When it comes to maternity leave, I’d rather be a Mum than a Mom. There is more than an ocean divide between the US and UK in terms of maternity leave. Actually a big difference.
I was asked by a financial website last year to give a quote on what advice I’d give to US moms planning to take maternity leave. My reply: “Don’t feel guilty. Don’t feel guilty about taking maternity leave as it’s your chance to bond with your newborn. Don’t feel guilty if you take a short or long maternity leave, or decide to become a SAHM or return to work.”

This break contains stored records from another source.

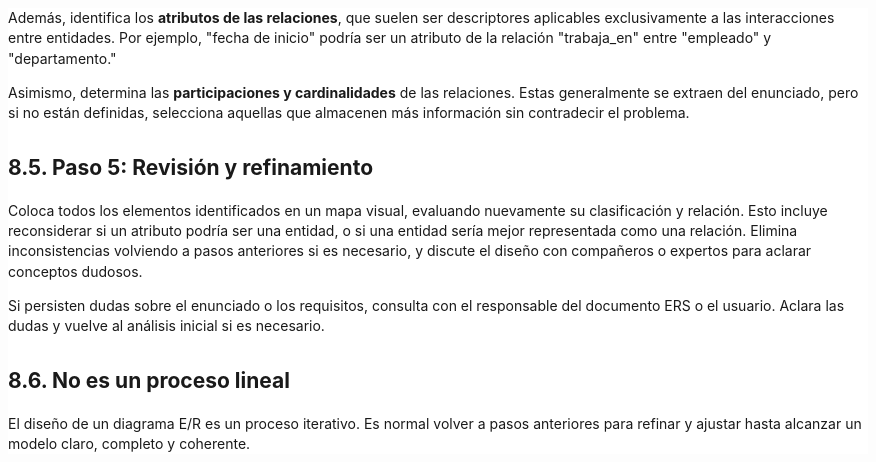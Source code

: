 Además, identifica los **atributos de las relaciones**, que suelen ser descriptores aplicables exclusivamente a las interacciones entre entidades. Por ejemplo, "fecha de inicio" podría ser un atributo de la relación "trabaja_en" entre "empleado" y "departamento."

Asimismo, determina las **participaciones y cardinalidades** de las relaciones. Estas generalmente se extraen del enunciado, pero si no están definidas, selecciona aquellas que almacenen más información sin contradecir el problema.

## 8.5. Paso 5: Revisión y refinamiento

Coloca todos los elementos identificados en un mapa visual, evaluando nuevamente su clasificación y relación. Esto incluye reconsiderar si un atributo podría ser una entidad, o si una entidad sería mejor representada como una relación. Elimina inconsistencias volviendo a pasos anteriores si es necesario, y discute el diseño con compañeros o expertos para aclarar conceptos dudosos.

Si persisten dudas sobre el enunciado o los requisitos, consulta con el responsable del documento ERS o el usuario. Aclara las dudas y vuelve al análisis inicial si es necesario.

## 8.6. No es un proceso lineal

El diseño de un diagrama E/R es un proceso iterativo. Es normal volver a pasos anteriores para refinar y ajustar hasta alcanzar un modelo claro, completo y coherente.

It was the best advice given to me as a new mother – by other Mums – when I made the choice to leave my career as a successful international journalist to be at home with my twins. And the same advice was given to a close friend who decided she wanted to only take a short time off from her company.
( A quick side note – I’m using Mum to refer to British mothers and Mom for US although there are also Moms in UK!)
But I wasn’t fully aware of US laws on maternity leave. My knowledge and guilt issues were based on UK policies in relation to taking time off when you give birth to a child. I was also surprised by the reactions in the US that Prince William was taking paternity leave to be at home with his newborn Prince George.
UK maternity leave rights
In Britain you can take a year off for maternity leave without losing your employee rights. No matter how long you’ve worked for a company. Just let the company know 15 weeks before the due date.
You’re eligible for pay during maternity leave if you’ve been employed for at least 26 weeks up to the ‘qualifying week’ – the 15th week before the expected week of childbirth.
What does this entitle you? The official UK maternity leave policy – known as Statutory Maternity Leave (SMP) – means that employees will still earn money for up to 39 weeks. During the first 6 weeks you receive 90% of your average weekly earnings before tax. Then for the next 33 weeks either £136.78 pounds sterling (about $225 US per week) or 90% of your average weekly earnings before tax depending which is lower. Your employee rights, including holiday entitlements and pay rises, are safeguarded during the time you take off.
For the ins and outs about UK maternity leave, find out the latest rules on the UK government website here.
If you don’t have a work contract you can still get maternity leave allowance. For up-to-date information on this check out the UK government website here.
There are also rules allowing for UK paternity leave. Under new rules starting in April 2015, fathers will be allowed to share a year of parental leave after the birth of a child.
What about in the US? My reaction on finding out about US maternity leave versus UK maternity leave was that I was gobsmacked. Translation – utterly astounded.
US maternity leave rights
According to the 1993 US Family Leave and Medical Act employees can take off 12 weeks of unpaid leave after the birth of a child. But the company must have at least 50 workers and women must have been employed with the company for at least a year and worked at least 1,250 hours in the past 12 months to be entitled to this time off.
This is a federal law affecting all of the US. Only a handful of US states offer better terms with some partial wage compensation. Individual companies can also offer special maternity leave deals. If they want to … but they’re not obligated by law.
First of all did you notice the word unpaid. Sorry but I have to repeat it…UNPAID. A 2013 study of US Census bureau statistics showed that 40% of women are now the breadwinners in households with children under the age of 18. How can a mother take unpaid leave if she is the sole or primary source of income for a family?
Oh, and in comparison, the UK law states that “you must take 2 weeks’ leave after your baby is born (or 4 weeks if you work in a factory).”
The United States is one of only eight countries, out of 190, without paid leave. The eight countries are: USA, Suriname, Liberia, Papua New Guinea and four small Pacific islands (Palau, Nauru, Western Samoa, and Tonga). The US leading the way? The wrong way. Frankly I’m surprised that the US lags behind the rest of the world in their treatment of mothers – and the care needed by a newborn child.
I know my British friends juggled with how long to take off for maternity leave. There is always the fear of being sidelined at work when you return. Or feeling guilty about taking too much time off. Or not enough.
But I don’t know how American Moms manage when it comes to deciding whether to take leave or not. Do you quit your job completely because no leave is available? Do you feel guilty or angry about taking unpaid leave? Do you feel guilty because you can’t afford to take time off to be with your newborn child? How do you cope with breastfeeding – if at all – if you can’t take maternity leave?
I was inspired to write this post comparing UK and US maternity leave laws by a new linky called The Prompt – this week’s topic is “Guilt to motherhood is like grapes to wine” – created by the wonderful blogger Sara at MumturnedMom.